What needs to be done:
Images are not wanted; transcribe the rest of the listing exactly.
(Supplied records begins)
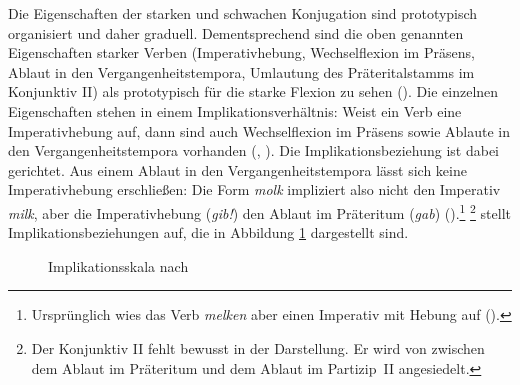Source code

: Die Eigenschaften der starken und schwachen Konjugation sind prototypisch organisiert und daher graduell. Dementsprechend sind die oben genannten Eigenschaften starker Verben (Imperativhebung, Wechselflexion im Präsens, Ablaut in den Vergangenheitstempora, Umlautung des Präteritalstamms im Konjunktiv II) als prototypisch für die starke Flexion zu sehen (\cite[130--131]{Nowak.2016}). Die einzelnen Eigenschaften stehen in einem Implikationsverhältnis: Weist ein Verb eine Imperativhebung auf, dann sind auch Wechselflexion im Präsens sowie Ablaute in den Vergangenheitstempora vorhanden (\cite[54--57]{Bittner.1985}, \cite[26]{Dammel.2011b}). Die Implikationsbeziehung ist dabei gerichtet. Aus einem Ablaut in den Vergangenheitstempora lässt sich keine Imperativhebung erschließen: Die Form \textit{molk} impliziert also nicht den Imperativ \textit{milk}, aber die Imperativhebung (\textit{gib!}) den Ablaut im Präteritum (\textit{gab}) (\cite[26]{Dammel.2011b}).\footnote{Ursprünglich wies das Verb \textit{melken} aber einen Imperativ mit Hebung auf (\cite[156]{Nowak.2018}).} \textcite[80]{Bittner.1996}\footnote{Der Konjunktiv II fehlt bewusst in der Darstellung. Er wird von \textcite[80]{Bittner.1996} zwischen dem Ablaut im Präteritum und dem Ablaut im Partizip~II angesiedelt.} stellt Implikationsbeziehungen auf, die in Abbildung \ref{bittner} dargestellt sind. 


\begin{figure}
\caption{Implikationsskala nach \textcite[80]{Bittner.1996}}
\label{bittner}
\end{figure}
(Supplied records ends)
Answer below:
Source code

: Die Eigenschaften der starken und schwachen Konjugation sind prototypisch organisiert und daher graduell. Dementsprechend sind die oben genannten Eigenschaften starker Verben (Imperativhebung, Wechselflexion im Präsens, Ablaut in den Vergangenheitstempora, Umlautung des Präteritalstamms im Konjunktiv II) als prototypisch für die starke Flexion zu sehen (\cite[130--131]{Nowak.2016}). Die einzelnen Eigenschaften stehen in einem Implikationsverhältnis: Weist ein Verb eine Imperativhebung auf, dann sind auch Wechselflexion im Präsens sowie Ablaute in den Vergangenheitstempora vorhanden (\cite[54--57]{Bittner.1985}, \cite[26]{Dammel.2011b}). Die Implikationsbeziehung ist dabei gerichtet. Aus einem Ablaut in den Vergangenheitstempora lässt sich keine Imperativhebung erschließen: Die Form \textit{molk} impliziert also nicht den Imperativ \textit{milk}, aber die Imperativhebung (\textit{gib!}) den Ablaut im Präteritum (\textit{gab}) (\cite[26]{Dammel.2011b}).\footnote{Ursprünglich wies das Verb \textit{melken} aber einen Imperativ mit Hebung auf (\cite[156]{Nowak.2018}).} \textcite[80]{Bittner.1996}\footnote{Der Konjunktiv II fehlt bewusst in der Darstellung. Er wird von \textcite[80]{Bittner.1996} zwischen dem Ablaut im Präteritum und dem Ablaut im Partizip~II angesiedelt.} stellt Implikationsbeziehungen auf, die in Abbildung \ref{bittner} dargestellt sind. 


\begin{figure}
\caption{Implikationsskala nach \textcite[80]{Bittner.1996}}
\label{bittner}
\end{figure}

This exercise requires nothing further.